Many patients remained symptomatic > 5 years after treatment. BD and intrasphincteric Botox injection do not restore destroyed nerves but alter the LES. Laparoscopic Heller's myotomy with partial fundoplication is another treatment option. A recent 2-year randomized prospective study showed that the efficacy of BD is similar to that of Heller's myotomy and Dor's fundoplication for treating achalasia [24]. Japanese and European researchers successfully conducted a peroral endoscopic myotomy (POEM), which is a submucosal myotomy using an endoscope, without complications [25,26]. A successful case of POEM was reported here. The number of effective treatments available for achalasia is increasing. Therefore, an evaluation of POEM is needed. However, this method does not treat the root problem; i.e., destruction of the LES, and it is also necessary to treat reflux. The root solution would be to restore the destroyed splanchnic nerve plexus. Neural stem cell transplantation is a future alternative treatment [27]. Many studies currently in progress are evaluating cerebral cortex neural stem cells and should assess the survival and side effects of transplanted stem cells.

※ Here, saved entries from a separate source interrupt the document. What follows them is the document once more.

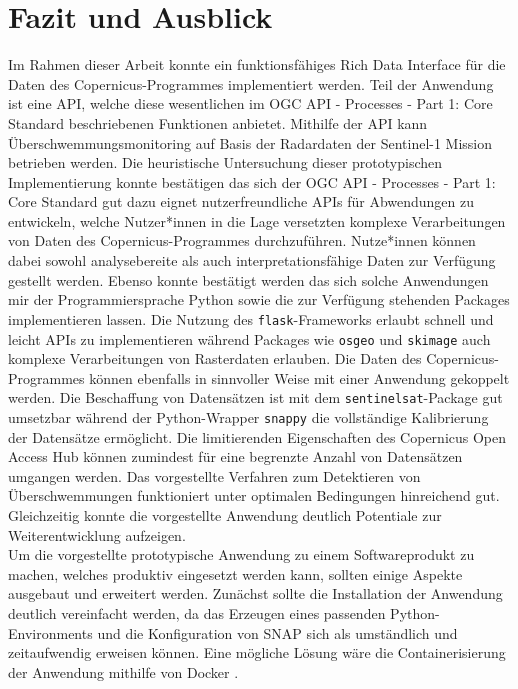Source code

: \restoregeometry
\section{Fazit und Ausblick}
Im Rahmen dieser Arbeit konnte ein funktionsfähiges Rich Data Interface für die Daten des Copernicus-Programmes 
implementiert werden. Teil der Anwendung ist eine 
API, welche diese wesentlichen im OGC API - Processes - Part 1: Core Standard beschriebenen Funktionen anbietet. 
Mithilfe der API kann Überschwemmungsmonitoring auf Basis der Radardaten der Sentinel-1 Mission betrieben werden. 
Die heuristische Untersuchung dieser prototypischen Implementierung konnte bestätigen das sich der OGC API - Processes - Part 1: Core
Standard gut dazu eignet nutzerfreundliche APIs für Abwendungen zu entwickeln, welche Nutzer*innen in die 
Lage versetzten komplexe Verarbeitungen von Daten des Copernicus-Programmes durchzuführen. 
Nutze*innen können dabei sowohl analysebereite als auch interpretationsfähige Daten zur Verfügung gestellt werden.
Ebenso konnte bestätigt werden das sich solche Anwendungen mir der Programmiersprache Python sowie die zur Verfügung stehenden Packages
implementieren lassen. Die Nutzung des \verb|flask|-Frameworks erlaubt schnell und leicht APIs zu implementieren während Packages wie 
\verb|osgeo| und \verb|skimage| auch komplexe Verarbeitungen von Rasterdaten erlauben. Die Daten des Copernicus-Programmes 
können ebenfalls in sinnvoller Weise mit einer Anwendung gekoppelt werden. Die Beschaffung von Datensätzen ist mit dem 
\verb|sentinelsat|-Package gut umsetzbar während der Python-Wrapper \verb|snappy| die vollständige Kalibrierung der Datensätze ermöglicht. 
Die limitierenden Eigenschaften des Copernicus Open Access Hub können zumindest für eine begrenzte Anzahl von Datensätzen umgangen werden.
Das vorgestellte Verfahren zum Detektieren von Überschwemmungen funktioniert unter optimalen Bedingungen hinreichend gut.
Gleichzeitig konnte die vorgestellte Anwendung deutlich Potentiale zur Weiterentwicklung aufzeigen. \\


Um die vorgestellte prototypische Anwendung zu einem Softwareprodukt zu machen, welches produktiv eingesetzt werden 
kann, sollten einige Aspekte ausgebaut und erweitert werden. 
Zunächst sollte die Installation der Anwendung deutlich vereinfacht werden, da das Erzeugen eines passenden Python-Environments und 
die Konfiguration von SNAP sich als umständlich und zeitaufwendig erweisen können. 
Eine mögliche Lösung wäre die Containerisierung der Anwendung mithilfe von Docker \cite{testbed_16}. 

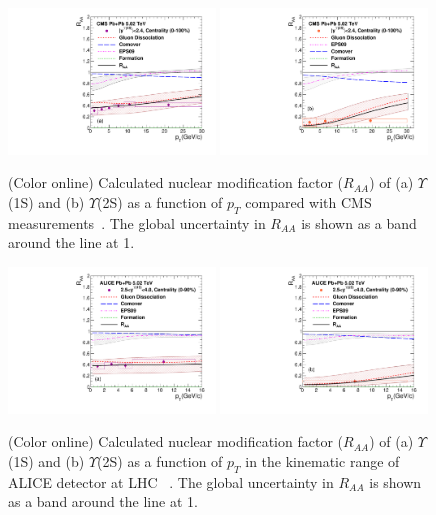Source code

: {  

\begin{figure}
\includegraphics[width=0.49\textwidth]{Figures/Fig18l_Y1S_CMS_RAAPt_Shade.pdf}
\includegraphics[width=0.49\textwidth]{Figures/Fig18r_Y2S_CMS_RAAPt_Shade.pdf}
\caption{(Color online) Calculated nuclear modification factor ($R_{AA}$) \cite{Kumar:2019xdj}
  of (a) $\Upsilon$(1S) and 
  (b) $\Upsilon$(2S) as a function of $p_{T}$ 
  compared with CMS measurements~\cite{CMS:2018zza}.
The global uncertainty in $R_{AA}$ is shown as a band around the line at 1.
}
\label{fig:UpsilonRaaPtCMS}
\end{figure}



\begin{figure}
\includegraphics[width=0.49\textwidth]{Figures/Fig19l_ALICE_Y1SRAAPt_Shade.pdf}
\includegraphics[width=0.49\textwidth]{Figures/Fig19r_ALICE_Y2SRAAPt_Shade.pdf}
\caption{(Color online) Calculated nuclear modification factor ($R_{AA}$) \cite{Kumar:2019xdj}
  of (a) $\Upsilon$(1S) and 
  (b) $\Upsilon$(2S) as a function of $p_{T}$ in the kinematic range of ALICE detector
at LHC ~\cite{ALICE:2020wwx}. The global uncertainty in $R_{AA}$ is shown as a band
around the line at 1.
} 
\label{fig:UpsilonRaaPtALICE}
\end{figure}

}
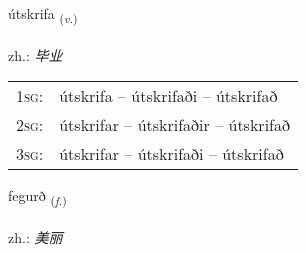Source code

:\documentclass[frontgrid, backgrid]{flacards}\usepackage[]{graphicx}\usepackage[]{xcolor}
\begin{document}
\renewcommand{\flhead}{\vskip5pt \fboxsep=0pt {\small\bfseries\footnotesize Sagnorð | 动词}}
\renewcommand{\fcfoot}{\vskip5pt \fboxsep=0pt \hspace{2pt}{\small\bfseries\footnotesize 3K}}

\renewcommand{\blhead}{\vskip5pt {\small\bfseries\footnotesize Sagnorð | 动词 }}
\renewcommand{\bcfoot}{\vskip5pt \hspace{2pt}{\small\bfseries\footnotesize 3K}}


{útskrifa \small{\textsubscript{(\textit{v.})}} \\[1ex] %
\textphonetic{[utskrɪva]} \\
zh.: \emph{毕业} \\  [2ex]
\renewcommand*{\arraystretch}{0.8}
\begin{tabular}{p{1cm}l}
\textsc{1sg}: & útskrifa -- útskrifaði -- útskrifað \\ 
\textsc{2sg}: & útskrifar -- útskrifaðir -- útskrifað \\ 
\textsc{3sg}: & útskrifar -- útskrifaði -- útskrifað \\ 
\end{tabular}
}

\renewcommand{\flhead}{\vskip5pt \fboxsep=0pt {\small\bfseries\footnotesize Nafnorð | 名词}}
\renewcommand{\fcfoot}{\vskip5pt \fboxsep=0pt \hspace{2pt}{\small\bfseries\footnotesize 3K}}

\renewcommand{\blhead}{\vskip5pt {\small\bfseries\footnotesize Nafnorð | 名词 }}
\renewcommand{\bcfoot}{\vskip5pt \hspace{2pt}{\small\bfseries\footnotesize 3K}}


{fegurð \small{\textsubscript{(\textit{f.})}} \\[1ex] %
\textphonetic{[fɛːɣʏrð]} \\
zh.: \emph{美丽} \\  [2ex]
\renewcommand*{\arraystretch}{0.8}
}
\end{document}
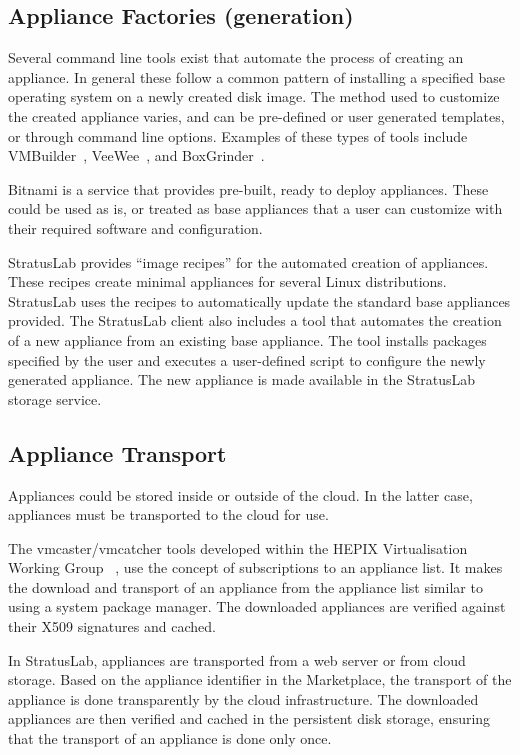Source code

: \subsection{Appliance Factories (generation)}

Several command line tools exist that automate the process of creating an appliance. In general these follow 
a common pattern of installing a specified base operating system on a newly created disk image. The method used to 
customize the created appliance varies, and can be pre-defined or user generated templates, or through command line options. 
Examples of these types of tools include VMBuilder~\cite{vmbuilder}, VeeWee~\cite{veewee}, and BoxGrinder~\cite{boxgrinder}.

Bitnami is a service that provides pre-built, ready to deploy appliances.
These could be used as is, or treated as base appliances that a user can customize with their 
required software and configuration.

StratusLab provides ``image recipes'' for the automated creation of appliances. 
These recipes create minimal appliances for several Linux distributions. StratusLab uses 
the recipes to automatically update the standard base appliances provided. The StratusLab 
client also includes a tool that automates the creation of a new appliance from an existing base appliance.
The tool installs packages specified by the user and executes a user-defined  
script to configure the newly generated appliance. The new appliance is made available 
in the StratusLab storage service.

\subsection{Appliance Transport}

Appliances could be stored inside or outside of the cloud. In the latter case, 
appliances must be transported to the cloud for use.

The vmcaster/vmcatcher tools developed within the HEPIX Virtualisation Working
Group ~\cite{hepixbooktransfer}, use the concept of subscriptions to an 
appliance list. It makes the download and transport of an appliance 
from the appliance list similar to using a system package manager.
The downloaded appliances are verified against their X509 signatures and cached.

In StratusLab, appliances are transported from a web
server or from cloud storage. Based on the appliance identifier in the Marketplace,
the transport of the appliance is done transparently by the cloud infrastructure.
The downloaded appliances are then verified and cached in the persistent disk storage,
ensuring that the transport of an appliance is done only once.

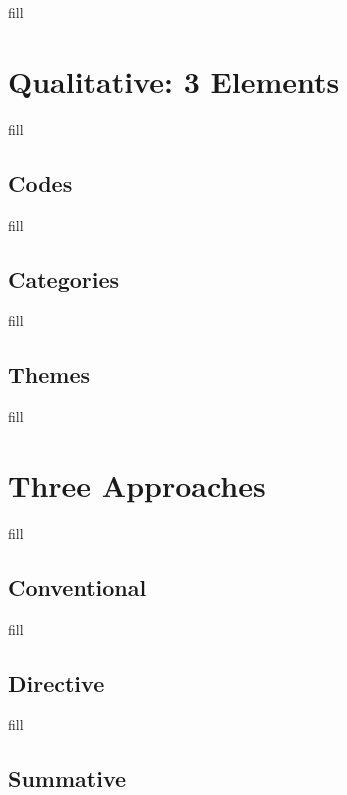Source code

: \documentclass[
  b5paper]{book}
\begin{document}
fill

\hypertarget{qualitative-3-elements}{%
\section{Qualitative: 3 Elements}\label{qualitative-3-elements}}

fill

\hypertarget{codes}{%
\subsection*{Codes}\label{codes}}

fill

\hypertarget{categories}{%
\subsection*{Categories}\label{categories}}

fill

\hypertarget{themes}{%
\subsection*{Themes}\label{themes}}

fill

\hypertarget{three-approaches}{%
\section{Three Approaches}\label{three-approaches}}

fill

\hypertarget{conventional}{%
\subsection*{Conventional}\label{conventional}}

fill

\hypertarget{directive}{%
\subsection*{Directive}\label{directive}}

fill

\hypertarget{summative}{%
\subsection*{Summative}\label{summative}}
\end{document}
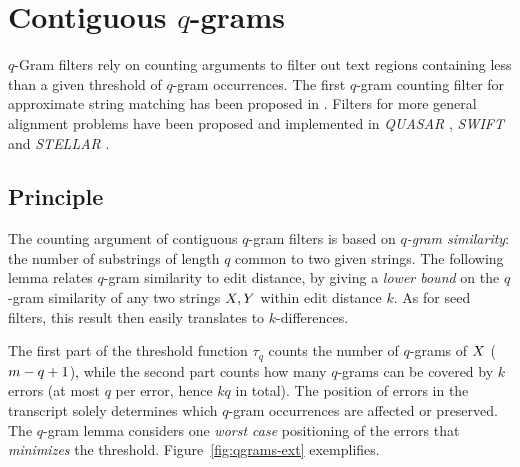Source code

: 




\section{Contiguous $q$-grams}
\label{sec:filtering:qgrams-ext}

$q$-Gram filters rely on counting arguments to filter out text regions containing less than a given threshold of $q$-gram occurrences.
The first $q$-gram counting filter for approximate string matching has been proposed in \citep{Jokinen1991}.
Filters for more general alignment problems have been proposed and implemented in \emph{QUASAR} \citep{Burkhardt1999}, \emph{SWIFT} \citep{Rasmussen2006} and \emph{STELLAR} \citep{Kehr2011}.

\subsection{Principle}

The counting argument of contiguous $q$-gram filters is based on \emph{$q$-gram similarity}: the number of substrings of length $q$ common to two given strings.
The following lemma relates $q$-gram similarity to edit distance, by giving a \emph{lower bound} on the $q$-gram similarity of any two strings $X,Y$ within edit distance $k$.
As for seed filters, this result then easily translates to $k$-differences.

The first part of the threshold function $\tau_q$ counts the number of $q$-grams of $X$ (\ie $m - q + 1$), while the second part counts how many $q$-grams can be covered by $k$ errors (\ie at most $q$ per error, hence $kq$ in total).
The position of errors in the transcript solely determines which $q$-gram occurrences are affected or preserved.
The $q$-gram lemma considers one \emph{worst case} positioning of the errors that \emph{minimizes} the threshold.
Figure~\ref{fig:qgrams-ext} exemplifies.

In conclusion, BD had a better long-term outcome than that of intrasphincteric Botox injection. The symptom-free period was significantly longer if the difference in LESP was > 19 mmHg, suggesting the usefulness of manometric follow-up after treatment. A future prospective randomized study is needed to identify the predictors of long-term remission in patients with primary achalasia.
KEY MESSAGE
In Korean patients with achalasia, the short-term symptom relief after intrasphincteric botulinum toxin injection and balloon dilation treatment are similar.
Ballon dilatation had a better long-term outcome than that of intrasphincteric Botox injection in the treatment of achalasia.
Independent factors predicting long-term remission included treatment type and the difference in the lower esophageal sphincter pressure. The symptom-free period was significantly longer if the difference in LESP was > 19 mmHg, suggesting the usefulness of manometric follow-up after treatment.
Footnotes
No potential conflict of interest relevant to this article was reported.